- **ACTION ITEM**: Nothing in the data should be left out or altered when it is retyped.

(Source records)
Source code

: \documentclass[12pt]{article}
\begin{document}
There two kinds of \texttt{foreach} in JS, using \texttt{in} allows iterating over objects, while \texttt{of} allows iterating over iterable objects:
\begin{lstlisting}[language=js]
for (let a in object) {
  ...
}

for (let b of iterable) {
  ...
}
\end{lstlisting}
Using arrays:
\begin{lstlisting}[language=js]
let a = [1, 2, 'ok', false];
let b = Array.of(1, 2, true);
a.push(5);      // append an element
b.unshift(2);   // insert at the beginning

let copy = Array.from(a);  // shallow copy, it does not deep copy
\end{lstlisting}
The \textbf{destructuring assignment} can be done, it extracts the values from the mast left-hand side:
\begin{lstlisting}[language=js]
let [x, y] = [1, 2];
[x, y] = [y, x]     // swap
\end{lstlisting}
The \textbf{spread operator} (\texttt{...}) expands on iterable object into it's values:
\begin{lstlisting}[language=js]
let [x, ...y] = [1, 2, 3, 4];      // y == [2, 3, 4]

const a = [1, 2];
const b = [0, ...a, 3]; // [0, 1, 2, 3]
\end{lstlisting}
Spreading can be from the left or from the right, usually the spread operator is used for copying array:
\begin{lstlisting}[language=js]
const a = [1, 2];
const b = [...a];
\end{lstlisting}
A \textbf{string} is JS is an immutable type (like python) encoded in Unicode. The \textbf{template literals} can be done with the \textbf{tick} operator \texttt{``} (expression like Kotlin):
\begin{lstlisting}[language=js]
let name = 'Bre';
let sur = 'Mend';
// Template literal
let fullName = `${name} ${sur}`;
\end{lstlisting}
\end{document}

- **PROBLEM SOLUTION**:
Source code

: \documentclass[12pt]{article}
\begin{document}
There two kinds of \texttt{foreach} in JS, using \texttt{in} allows iterating over objects, while \texttt{of} allows iterating over iterable objects:
\begin{lstlisting}[language=js]
for (let a in object) {
  ...
}

for (let b of iterable) {
  ...
}
\end{lstlisting}
Using arrays:
\begin{lstlisting}[language=js]
let a = [1, 2, 'ok', false];
let b = Array.of(1, 2, true);
a.push(5);      // append an element
b.unshift(2);   // insert at the beginning

let copy = Array.from(a);  // shallow copy, it does not deep copy
\end{lstlisting}
The \textbf{destructuring assignment} can be done, it extracts the values from the mast left-hand side:
\begin{lstlisting}[language=js]
let [x, y] = [1, 2];
[x, y] = [y, x]     // swap
\end{lstlisting}
The \textbf{spread operator} (\texttt{...}) expands on iterable object into it's values:
\begin{lstlisting}[language=js]
let [x, ...y] = [1, 2, 3, 4];      // y == [2, 3, 4]

const a = [1, 2];
const b = [0, ...a, 3]; // [0, 1, 2, 3]
\end{lstlisting}
Spreading can be from the left or from the right, usually the spread operator is used for copying array:
\begin{lstlisting}[language=js]
const a = [1, 2];
const b = [...a];
\end{lstlisting}
A \textbf{string} is JS is an immutable type (like python) encoded in Unicode. The \textbf{template literals} can be done with the \textbf{tick} operator \texttt{``} (expression like Kotlin):
\begin{lstlisting}[language=js]
let name = 'Bre';
let sur = 'Mend';
// Template literal
let fullName = `${name} ${sur}`;
\end{lstlisting}
\end{document}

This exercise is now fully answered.